* **What to work on**:
Your output should reproduce each entry exactly, with none of its pictures.

* **Data in this exercise**:
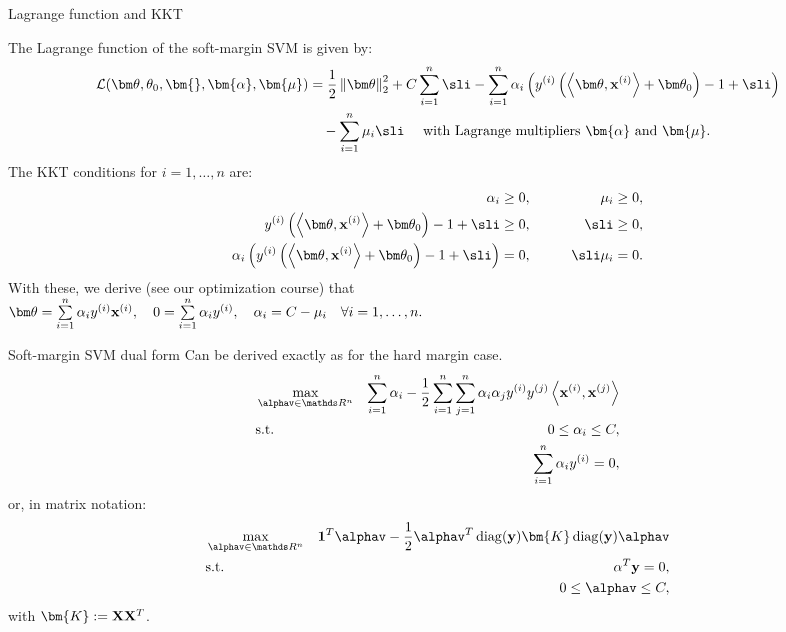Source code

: \documentclass[11pt,compress,t,notes=noshow, xcolor=table]{beamer}
\begin{document}
\begin{vbframe}{Lagrange function and KKT}

\small
The Lagrange function of the soft-margin SVM is given by:
\begin{align*}
    \mathcal{L}(\thetav, \theta_0, \bm{\sl}, \bm{\alpha}, \bm{\mu}) &= \frac{1}{2}\left\Vert\thetav\right\Vert^2_2 + C\sumin\sli - \sumin \alpha_i\left(\yi \left( \scp{\thetav}{\xi} + \thetav_0 \right) -1 + \sli\right) \\
    & \quad - \sumin \mu_i\sli \quad\text{ with Lagrange multipliers $\bm{\alpha}$ and $\bm{\mu}.$}
\end{align*}
The KKT conditions for $i=1,\dots, n$ are:
\begin{eqnarray*}
    \alpha_i \geq 0, &\quad\quad&\mu_i \geq 0, \\
    \yi \left( \scp{\thetav}{\xi} + \thetav_0 \right) -1 + \sli \geq 0, && \sli \geq 0, \\
    \alpha_i\left(\yi \left( \scp{\thetav}{\xi} + \thetav_0 \right) -1 + \sli\right)  = 0, && \sli\mu_i = 0.
\end{eqnarray*} 
With these, we derive (see our optimization course) that \\
$\thetav = \sumin \alpha_i\yi\xi, \quad 0 = \sumin\alpha_i\yi, \quad \alpha_i = C - \mu_i\quad \forall i=1,\dots, n.$
\end{vbframe}

\begin{vbframe}{Soft-margin SVM dual form}
Can be derived exactly as for the hard margin case.
\begin{eqnarray*}
    & \max\limits_{\alphav \in \R^n} & \sum_{i=1}^n \alpha_i - \frac{1}{2}\sum_{i=1}^n\sum_{j=1}^n\alpha_i\alpha_j\yi y^{(j)} \scp{\xi}{\xv^{(j)}} \\
    & \text{s.t. } & 0 \le \alpha_i \le C, \\
    & \quad & \sum_{i=1}^n \alpha_i \yi = 0,
\end{eqnarray*}
or, in matrix notation:
\begin{eqnarray*}
  & \max\limits_{\alphav \in \R^n} &  \one^T \alphav - \frac{1}{2} \alphav^T \diag(\yv) \bm{K} \diag(\yv) \alphav \\
  & \text{s.t.} & \alpha^T \yv = 0, \\
  &  & 0 \leq \alphav \leq C,
\end{eqnarray*}
with $\bm{K}:=\Xmat \Xmat^T$.
\end{vbframe}
\end{document}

* **Result of this task**:
Source code

: \documentclass[11pt,compress,t,notes=noshow, xcolor=table]{beamer}
\begin{document}
\begin{vbframe}{Lagrange function and KKT}

\small
The Lagrange function of the soft-margin SVM is given by:
\begin{align*}
    \mathcal{L}(\thetav, \theta_0, \bm{\sl}, \bm{\alpha}, \bm{\mu}) &= \frac{1}{2}\left\Vert\thetav\right\Vert^2_2 + C\sumin\sli - \sumin \alpha_i\left(\yi \left( \scp{\thetav}{\xi} + \thetav_0 \right) -1 + \sli\right) \\
    & \quad - \sumin \mu_i\sli \quad\text{ with Lagrange multipliers $\bm{\alpha}$ and $\bm{\mu}.$}
\end{align*}
The KKT conditions for $i=1,\dots, n$ are:
\begin{eqnarray*}
    \alpha_i \geq 0, &\quad\quad&\mu_i \geq 0, \\
    \yi \left( \scp{\thetav}{\xi} + \thetav_0 \right) -1 + \sli \geq 0, && \sli \geq 0, \\
    \alpha_i\left(\yi \left( \scp{\thetav}{\xi} + \thetav_0 \right) -1 + \sli\right)  = 0, && \sli\mu_i = 0.
\end{eqnarray*} 
With these, we derive (see our optimization course) that \\
$\thetav = \sumin \alpha_i\yi\xi, \quad 0 = \sumin\alpha_i\yi, \quad \alpha_i = C - \mu_i\quad \forall i=1,\dots, n.$
\end{vbframe}

\begin{vbframe}{Soft-margin SVM dual form}
Can be derived exactly as for the hard margin case.
\begin{eqnarray*}
    & \max\limits_{\alphav \in \R^n} & \sum_{i=1}^n \alpha_i - \frac{1}{2}\sum_{i=1}^n\sum_{j=1}^n\alpha_i\alpha_j\yi y^{(j)} \scp{\xi}{\xv^{(j)}} \\
    & \text{s.t. } & 0 \le \alpha_i \le C, \\
    & \quad & \sum_{i=1}^n \alpha_i \yi = 0,
\end{eqnarray*}
or, in matrix notation:
\begin{eqnarray*}
  & \max\limits_{\alphav \in \R^n} &  \one^T \alphav - \frac{1}{2} \alphav^T \diag(\yv) \bm{K} \diag(\yv) \alphav \\
  & \text{s.t.} & \alpha^T \yv = 0, \\
  &  & 0 \leq \alphav \leq C,
\end{eqnarray*}
with $\bm{K}:=\Xmat \Xmat^T$.
\end{vbframe}
\end{document}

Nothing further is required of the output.